CHEIKH MOUHAMMADOU MOUSTAPHA MBACKÉ : LE BÂTISSEUR DE TOUBA, HÉRITIER FIDÈLE DE CHEIKHOUL KHADIM

Né dans la nuit bénie du vendredi 17 septembre 1885 à Darou Salam, Cheikh Mouhammadou Moustapha Mbacké, premier fils et successeur de Cheikh Ahmadou Bamba, est une figure monumentale de l’histoire du Mouridisme et de l’islam sénégalais. Fils de Sokhna Aminata Lô, descendante d’une noble lignée d’érudits, il incarne, dès sa naissance, la continuité spirituelle de l’œuvre de Cheikhoul Khadim.
Très tôt, il reçut une solide formation coranique auprès de son oncle maternel Serigne Ndame Abdou Rahmane Lô, avant d’être formé aux sciences religieuses par Mame Thierno Birahim Mbacké. Son père, enfin, lui transmit les secrets de la voie mystique, le désignant lui-même comme son successeur naturel.
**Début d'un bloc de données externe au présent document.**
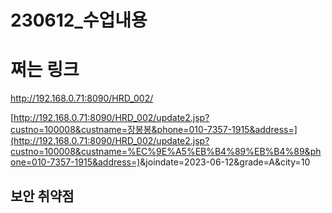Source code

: # 230612_수업내용

# 쩌는 링크

http://192.168.0.71:8090/HRD_002/

[http://192.168.0.71:8090/HRD_002/update2.jsp?custno=100008&custname=장봉봉&phone=010-7357-1915&address=](http://192.168.0.71:8090/HRD_002/update2.jsp?custno=100008&custname=%EC%9E%A5%EB%B4%89%EB%B4%89&phone=010-7357-1915&address=)</script>&joindate=2023-06-12&grade=A&city=10

## 보안 취약점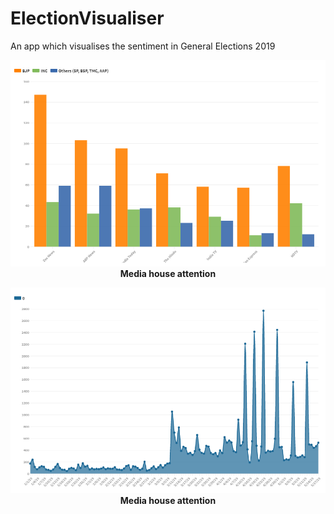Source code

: # ElectionVisualiser
An app which visualises the sentiment in General Elections 2019

<p align="center">
<img src ="https://github.com/championballer/Electionyay/raw/master/Analysis2/MediaHouses.png">
<br>
<b> Media house attention <b>
</p>

<p align="center">
<img src ="https://github.com/championballer/Electionyay/raw/master/Analysis2/IncreaseInLokSabha.png">
<br>
<b> Media house attention <b>
</p>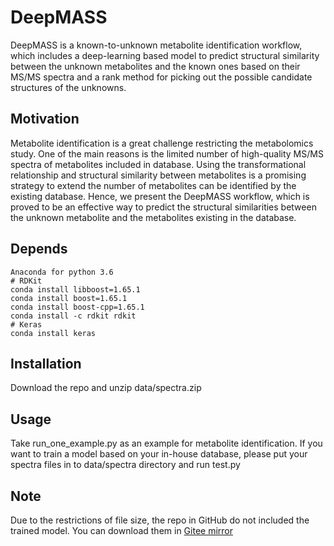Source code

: # DeepMASS
DeepMASS is a known-to-unknown metabolite identification workflow, which includes a deep-learning based model to predict structural similarity between the unknown metabolites and the known ones based on their MS/MS spectra and a rank method for picking out the possible candidate structures of the unknowns.

## Motivation
Metabolite identification is a great challenge restricting the metabolomics study. One of the main reasons is the limited number of high-quality MS/MS spectra of metabolites included in database. Using the transformational relationship and structural similarity between metabolites is a promising strategy to extend the number of metabolites can be identified by the existing database. Hence, we present the DeepMASS workflow, which is proved to be an effective way to predict the structural similarities between the unknown metabolite and the metabolites existing in the database.

## Depends
	Anaconda for python 3.6
	# RDKit
	conda install libboost=1.65.1
	conda install boost=1.65.1
	conda install boost-cpp=1.65.1
	conda install -c rdkit rdkit
	# Keras
	conda install keras
	
## Installation
Download the repo and unzip data/spectra.zip

## Usage
Take run_one_example.py as an example for metabolite identification. If you want to train a model based on your in-house database, please put your spectra files in to data/spectra directory and run test.py

## Note
Due to the restrictions of file size, the repo in GitHub do not included the trained model. You can download them in [Gitee mirror](https://gitee.com/hcji/KMet)
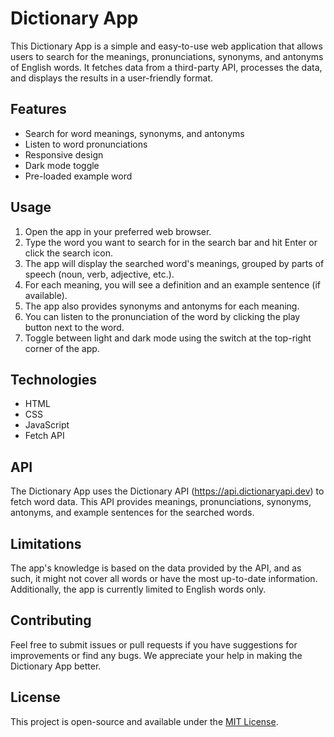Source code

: # Dictionary App

This Dictionary App is a simple and easy-to-use web application that allows users to search for the meanings, pronunciations, synonyms, and antonyms of English words. It fetches data from a third-party API, processes the data, and displays the results in a user-friendly format.

## Features

- Search for word meanings, synonyms, and antonyms
- Listen to word pronunciations
- Responsive design
- Dark mode toggle
- Pre-loaded example word

## Usage

1. Open the app in your preferred web browser.
2. Type the word you want to search for in the search bar and hit Enter or click the search icon.
3. The app will display the searched word's meanings, grouped by parts of speech (noun, verb, adjective, etc.).
4. For each meaning, you will see a definition and an example sentence (if available).
5. The app also provides synonyms and antonyms for each meaning.
6. You can listen to the pronunciation of the word by clicking the play button next to the word.
7. Toggle between light and dark mode using the switch at the top-right corner of the app.

## Technologies

- HTML
- CSS
- JavaScript
- Fetch API

## API

The Dictionary App uses the Dictionary API (https://api.dictionaryapi.dev) to fetch word data. This API provides meanings, pronunciations, synonyms, antonyms, and example sentences for the searched words.

## Limitations

The app's knowledge is based on the data provided by the API, and as such, it might not cover all words or have the most up-to-date information. Additionally, the app is currently limited to English words only.

## Contributing

Feel free to submit issues or pull requests if you have suggestions for improvements or find any bugs. We appreciate your help in making the Dictionary App better.

## License

This project is open-source and available under the [MIT License](LICENSE).
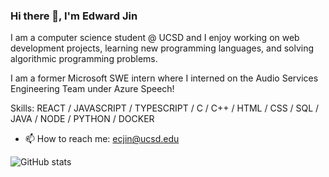 ### Hi there 👋, I'm Edward Jin

I am a computer science student @ UCSD and I enjoy working on web development projects, learning new programming languages, and solving algorithmic programming problems.

I am a former Microsoft SWE intern where I interned on the Audio Services Engineering Team under Azure Speech!

Skills: REACT / JAVASCRIPT / TYPESCRIPT / C / C++ / HTML / CSS / SQL / JAVA / NODE / PYTHON / DOCKER

- 📫 How to reach me: ecjin@ucsd.edu 

![GitHub stats](https://github-readme-stats.vercel.app/api?username=EddieJ03&show_icons=true)   
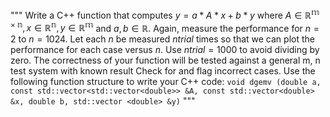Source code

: """
Write a C++ function that computes $y=a*A*x + b*y$ where $A \in \mathbb{R^{m \times n}}, x \in \mathbb{R^n}, y \in \mathbb{R^m}$ and $a,b \in \mathbb{R}$. Again, measure the performance for $n = 2$ to $n = 1024$. Let each $n$ be measured $ntrial$ times so that we can plot the performance for each case versus $n$. Use $ntrial=1000$ to avoid dividing by zero. The correctness of your function will be tested against a general m, n test system with known result Check for and flag incorrect cases. Use the following function structure to write your C++ code:
`void dgemv (double a, const std::vector<std::vector<double>> &A, const std::vector<double> &x, double b, std::vector <double> &y)`
"""
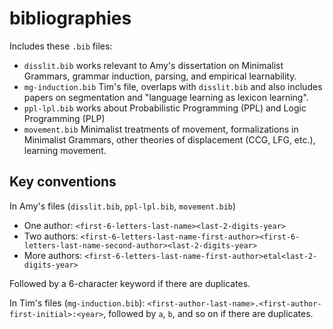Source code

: # bibliographies

Includes these `.bib` files:
- `disslit.bib` works relevant to Amy's dissertation on Minimalist Grammars, grammar induction, parsing, and empirical learnability.
- `mg-induction.bib` Tim's file, overlaps with `disslit.bib` and also includes papers on segmentation and "language learning as lexicon learning".
- `ppl-lpl.bib` works about Probabilistic Programming (PPL) and Logic Programming (PLP)
- `movement.bib` Minimalist treatments of movement, formalizations in Minimalist Grammars, other theories of displacement (CCG, LFG, etc.), learning movement.

## Key conventions

In Amy's files (`disslit.bib`, `ppl-lpl.bib`, `movement.bib`)
- One author: `<first-6-letters-last-name><last-2-digits-year>`
- Two authors: `<first-6-letters-last-name-first-author><first-6-letters-last-name-second-author><last-2-digits-year>`
- More authors: `<first-6-letters-last-name-first-author>etal<last-2-digits-year>`

Followed by a 6-character keyword if there are duplicates.

In Tim's files (`mg-induction.bib`): `<first-author-last-name>.<first-author-first-initial>:<year>`, followed by `a`, `b`, and so on if there are duplicates.

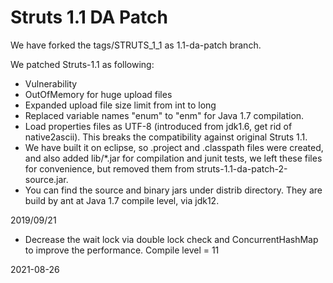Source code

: # Struts 1.1 DA Patch

We have forked the tags/STRUTS\_1_1 as 1.1-da-patch branch.

We patched Struts-1.1 as following:

- Vulnerability
- OutOfMemory for huge upload files
- Expanded upload file size limit from int to long
- Replaced variable names "enum" to "enm" for Java 1.7 compilation.
- Load properties files as UTF-8 (introduced from jdk1.6, get rid of native2ascii).
  This breaks the compatibility against original Struts 1.1.
- We have built it on eclipse, so .project and .classpath files were created, 
  and also added lib/*.jar for compilation and junit tests, we left these files
  for convenience, but removed them from struts-1.1-da-patch-2-source.jar.
- You can find the source and binary jars under distrib directory. They are build
  by ant at Java 1.7 compile level, via jdk12.

2019/09/21

- Decrease the wait lock via double lock check and ConcurrentHashMap to improve the performance.
  Compile level = 11

2021-08-26
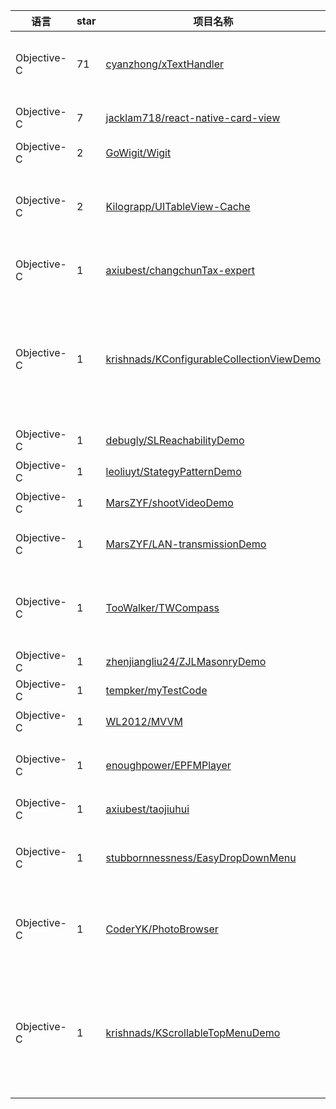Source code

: 语言|star|项目名称|描述
---|---|---|---
Objective-C|71|[cyanzhong/xTextHandler](https://github.com/cyanzhong/xTextHandler)|Xcode Source Editor Extension Toolset
Objective-C|7|[jacklam718/react-native-card-view](https://github.com/jacklam718/react-native-card-view)|A react native card component
Objective-C|2|[GoWigit/Wigit](https://github.com/GoWigit/Wigit)| 
Objective-C|2|[Kilograpp/UITableView-Cache](https://github.com/Kilograpp/UITableView-Cache)|UITableView cell cache that cures scroll-lags on a cell instantiating
Objective-C|1|[axiubest/changchunTax-expert](https://github.com/axiubest/changchunTax-expert)|长春国税专＋－已申请国家项目
Objective-C|1|[krishnads/KConfigurableCollectionViewDemo](https://github.com/krishnads/KConfigurableCollectionViewDemo)|You can fully configure your collection view to handle number of items in a row.
Objective-C|1|[debugly/SLReachabilityDemo](https://github.com/debugly/SLReachabilityDemo)|检测网络变化
Objective-C|1|[leoliuyt/StategyPatternDemo](https://github.com/leoliuyt/StategyPatternDemo)| 
Objective-C|1|[MarsZYF/shootVideoDemo](https://github.com/MarsZYF/shootVideoDemo)|断点拍摄视频Demo
Objective-C|1|[MarsZYF/LAN-transmissionDemo](https://github.com/MarsZYF/LAN-transmissionDemo)|关于两台手机通过局域网传输数据
Objective-C|1|[TooWalker/TWCompass](https://github.com/TooWalker/TWCompass)|TooWalker Compass - imitate Apple's Compass-app
Objective-C|1|[zhenjiangliu24/ZJLMasonryDemo](https://github.com/zhenjiangliu24/ZJLMasonryDemo)| 
Objective-C|1|[tempker/myTestCode](https://github.com/tempker/myTestCode)|测试仓库
Objective-C|1|[WL2012/MVVM](https://github.com/WL2012/MVVM)|关于MVVM的简单使用
Objective-C|1|[enoughpower/EPFMPlayer](https://github.com/enoughpower/EPFMPlayer)|a simple audio player demo by swift
Objective-C|1|[axiubest/taojiuhui](https://github.com/axiubest/taojiuhui)|淘酒汇买家版
Objective-C|1|[stubbornnessness/EasyDropDownMenu](https://github.com/stubbornnessness/EasyDropDownMenu)|类似美团，糯米，大众点评的筛选排序菜单
Objective-C|1|[CoderYK/PhotoBrowser](https://github.com/CoderYK/PhotoBrowser)|一个 Swift写的图片浏览器 demo,使用自定义 modal 动画
Objective-C|1|[krishnads/KScrollableTopMenuDemo](https://github.com/krishnads/KScrollableTopMenuDemo)|A very simple demo with menu bttons on top of the view which can be scrolled very easily
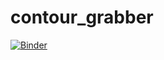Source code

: # contour_grabber

[![Binder](https://mybinder.org/badge_logo.svg)](https://mybinder.org/v2/gh/tlohde/contour_grabber/main)
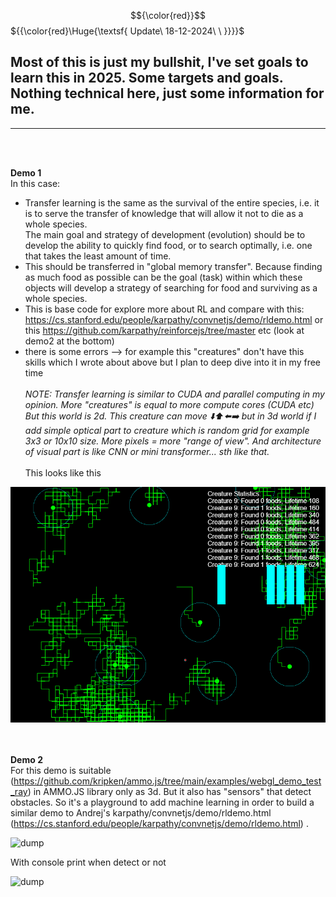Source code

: 
  
  $${\color{red}}$$	
		${{\color{red}\Huge{\textsf{     Update\   18-12-2024\  \   }}}}\$ 
  
<h2>  Most of this is just my bullshit, I've set goals to learn this in 2025. Some targets and goals. Nothing technical here, just some information for me. </h2>

<hr>
<br /><br />


<b>Demo 1</b><br />
In this case: <br />
- Transfer learning is the same as the survival of the entire species, i.e. it is to serve the transfer of knowledge that will allow it not to die as a whole species. <br />
The main goal and strategy of development (evolution) should be to develop the ability to quickly find food, or to search optimally, i.e. one that takes the least amount of time. 
- This should be transferred in "global memory transfer". Because finding as much food as possible can be the goal (task) within which these objects will develop a strategy of searching 
for food and surviving as a whole species.<br />
- This is base code for explore more about RL and compare with this: https://cs.stanford.edu/people/karpathy/convnetjs/demo/rldemo.html
or this https://github.com/karpathy/reinforcejs/tree/master etc (look at demo2 at the bottom)
- there is some errors  --> for example this "creatures" don't have this skills  which I wrote about above but I plan to deep dive into it in my free time <br /><br />
<i>NOTE: Transfer learning is similar to CUDA and parallel computing in my opinion. More "creatures" is equal to  more compute cores (CUDA etc)
But this world is 2d. This creature can move  ⬇️⬆️⬅️➡️ but in 3d world if I add simple optical part to creature which is random grid for example 3x3 or 10x10 size.  More pixels = more "range of view". And architecture of visual part is like CNN or mini transformer... sth like that.</i><br /><br />
This looks like this <br />

![dump](https://raw.githubusercontent.com/KarolDuracz/scratchpad/main/MachineLearning/rl_demo1_screenshot.png)

<br /><br />
<b>Demo 2</b><br />
For this demo is suitable (https://github.com/kripken/ammo.js/tree/main/examples/webgl_demo_test_ray) in AMMO.JS library only as 3d. But it also has "sensors" that detect obstacles. So it's a playground to add machine learning in order to build a similar demo to Andrej's karpathy/convnetjs/demo/rldemo.html (https://cs.stanford.edu/people/karpathy/convnetjs/demo/rldemo.html) . 

![dump](https://github.com/KarolDuracz/scratchpad/blob/main/MachineLearning/output_creature_3d.gif?raw=true)

With console print when detect or not

![dump](https://github.com/KarolDuracz/scratchpad/blob/main/MachineLearning/output_creature_3d_video2.gif?raw=true)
L’accession au Khalifat, une reconnaissance légitime
À la disparition de Cheikh Ahmadou Bamba en juillet 1927, Cheikh Moustapha fut porté à la tête de la communauté mouride par un Haut Conseil de sages et de proches du Cheikh, réuni le 25 juillet 1927. Ce conseil était composé de :
- Cheikh Ibra Faty et Cheikh Balla Thioro, frères du Cheikh,
- Cheikh Mouhamadou Fadilou et Cheikh Mouhamadou Bachir, fils du Cheikh,
- Cheikh Mbacké Bousso, cousin du Cheikh,
- Cheikh Ibra Fall, Cheikh Issa Diène et Cheikh Balla Fally Dieng, dignitaires et compagnons de la première heure.
Ce consensus unanime entérina une succession déjà tracée par le Cheikh lui-même. Cheikh Moustapha s’illustra aussitôt par un acte de courage inégalé : le transfert discret et digne du corps de son père à Touba, en totale indépendance vis-à-vis de l’administration coloniale, dans un contexte politique très tendu.
Rassembleur et visionnaire
Chef spirituel d’une communauté encore sous la pression du colonialisme, il fit face à de multiples défis : désunions internes, pressions administratives, et méfiances extérieures. Mais avec sagesse, il choisit la voie du dialogue, de la concertation et du respect mutuel.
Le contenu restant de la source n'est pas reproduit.